─── Exercise data ───
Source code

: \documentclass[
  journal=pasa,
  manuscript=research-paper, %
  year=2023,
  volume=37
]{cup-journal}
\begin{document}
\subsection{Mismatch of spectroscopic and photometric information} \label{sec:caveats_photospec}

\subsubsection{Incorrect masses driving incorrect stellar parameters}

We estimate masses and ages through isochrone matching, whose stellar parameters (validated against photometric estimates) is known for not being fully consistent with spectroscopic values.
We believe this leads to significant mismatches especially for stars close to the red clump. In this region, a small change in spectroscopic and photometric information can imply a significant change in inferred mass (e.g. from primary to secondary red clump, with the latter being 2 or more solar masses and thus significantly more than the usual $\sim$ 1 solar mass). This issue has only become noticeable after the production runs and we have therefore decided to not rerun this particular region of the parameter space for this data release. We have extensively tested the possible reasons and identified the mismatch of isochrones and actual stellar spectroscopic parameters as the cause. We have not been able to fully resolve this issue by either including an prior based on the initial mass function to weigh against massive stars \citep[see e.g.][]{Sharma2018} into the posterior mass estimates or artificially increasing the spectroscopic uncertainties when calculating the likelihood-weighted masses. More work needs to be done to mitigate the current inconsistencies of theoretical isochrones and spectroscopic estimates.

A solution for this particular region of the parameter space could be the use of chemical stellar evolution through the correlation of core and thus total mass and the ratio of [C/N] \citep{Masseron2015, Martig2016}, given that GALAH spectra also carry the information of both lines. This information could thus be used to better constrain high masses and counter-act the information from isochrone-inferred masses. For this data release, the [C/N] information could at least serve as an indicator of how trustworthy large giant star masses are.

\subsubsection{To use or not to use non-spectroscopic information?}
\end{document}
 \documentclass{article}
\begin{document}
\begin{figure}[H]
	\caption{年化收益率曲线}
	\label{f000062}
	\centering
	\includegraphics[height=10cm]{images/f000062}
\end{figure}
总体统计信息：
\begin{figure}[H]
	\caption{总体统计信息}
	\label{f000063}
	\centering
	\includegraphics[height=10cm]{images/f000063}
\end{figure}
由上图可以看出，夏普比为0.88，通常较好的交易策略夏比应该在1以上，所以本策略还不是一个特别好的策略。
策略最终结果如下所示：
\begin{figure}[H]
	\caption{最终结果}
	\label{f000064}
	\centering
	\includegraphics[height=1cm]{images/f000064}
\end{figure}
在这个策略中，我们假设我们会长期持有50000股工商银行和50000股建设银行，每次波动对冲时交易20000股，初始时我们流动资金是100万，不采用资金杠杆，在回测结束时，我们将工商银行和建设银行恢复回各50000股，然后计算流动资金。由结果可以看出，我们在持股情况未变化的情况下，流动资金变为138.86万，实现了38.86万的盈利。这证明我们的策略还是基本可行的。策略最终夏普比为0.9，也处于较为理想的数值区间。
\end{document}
───
→ **About this exercise**:
Quote in full each line from the top of the records above through the line with "We estimate masses"; stop after that line.

→ **Your solution**:
Source code

: \documentclass[
  journal=pasa,
  manuscript=research-paper, %
  year=2023,
  volume=37
]{cup-journal}
\begin{document}
\subsection{Mismatch of spectroscopic and photometric information} \label{sec:caveats_photospec}

\subsubsection{Incorrect masses driving incorrect stellar parameters}

We estimate masses and ages through isochrone matching, whose stellar parameters (validated against photometric estimates) is known for not being fully consistent with spectroscopic values.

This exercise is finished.